§ **Exercise details**
When a line of the records contains "Advance", copy it.

§ **Supplied data**
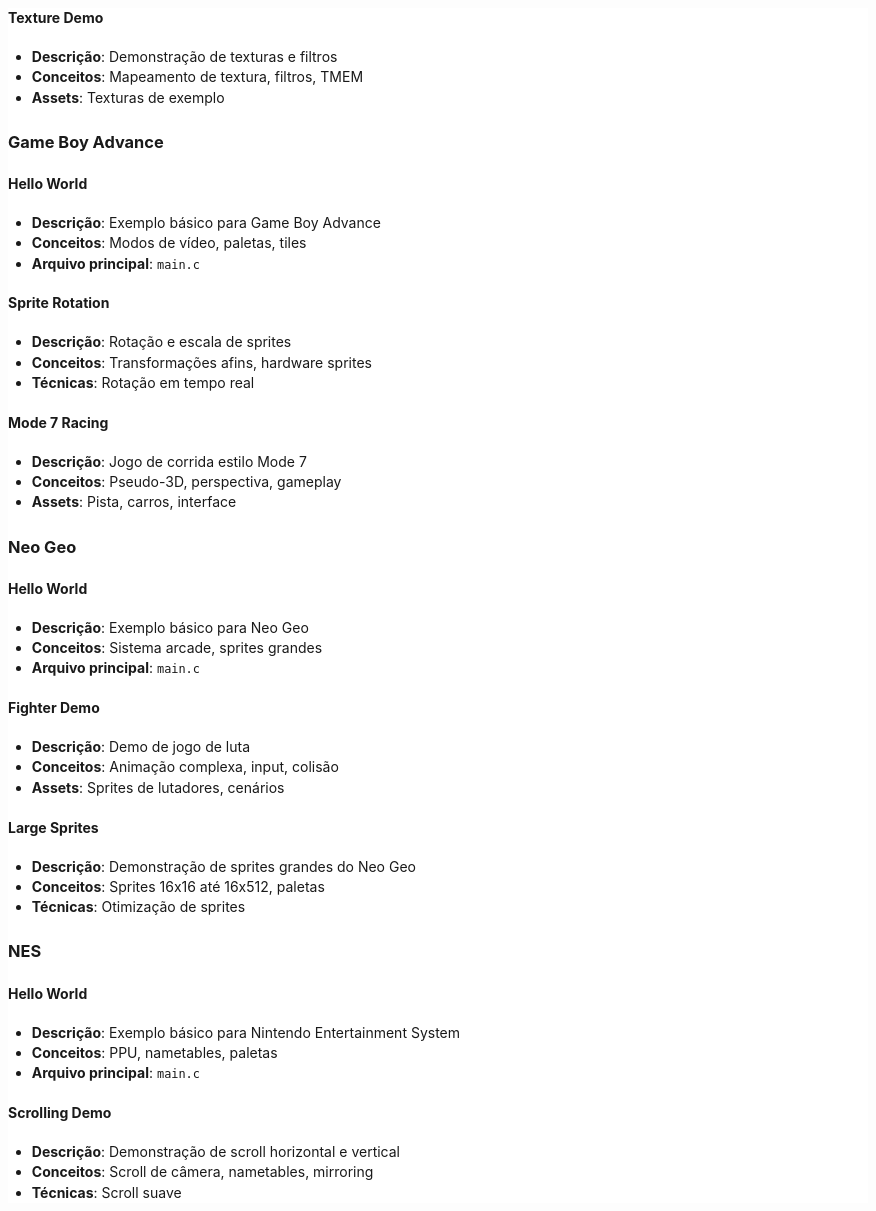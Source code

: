 #### Texture Demo
- **Descrição**: Demonstração de texturas e filtros
- **Conceitos**: Mapeamento de textura, filtros, TMEM
- **Assets**: Texturas de exemplo

### Game Boy Advance

#### Hello World
- **Descrição**: Exemplo básico para Game Boy Advance
- **Conceitos**: Modos de vídeo, paletas, tiles
- **Arquivo principal**: `main.c`

#### Sprite Rotation
- **Descrição**: Rotação e escala de sprites
- **Conceitos**: Transformações afins, hardware sprites
- **Técnicas**: Rotação em tempo real

#### Mode 7 Racing
- **Descrição**: Jogo de corrida estilo Mode 7
- **Conceitos**: Pseudo-3D, perspectiva, gameplay
- **Assets**: Pista, carros, interface

### Neo Geo

#### Hello World
- **Descrição**: Exemplo básico para Neo Geo
- **Conceitos**: Sistema arcade, sprites grandes
- **Arquivo principal**: `main.c`

#### Fighter Demo
- **Descrição**: Demo de jogo de luta
- **Conceitos**: Animação complexa, input, colisão
- **Assets**: Sprites de lutadores, cenários

#### Large Sprites
- **Descrição**: Demonstração de sprites grandes do Neo Geo
- **Conceitos**: Sprites 16x16 até 16x512, paletas
- **Técnicas**: Otimização de sprites

### NES

#### Hello World
- **Descrição**: Exemplo básico para Nintendo Entertainment System
- **Conceitos**: PPU, nametables, paletas
- **Arquivo principal**: `main.c`

#### Scrolling Demo
- **Descrição**: Demonstração de scroll horizontal e vertical
- **Conceitos**: Scroll de câmera, nametables, mirroring
- **Técnicas**: Scroll suave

§ **Answer space**
### Game Boy Advance
- **Descrição**: Exemplo básico para Game Boy Advance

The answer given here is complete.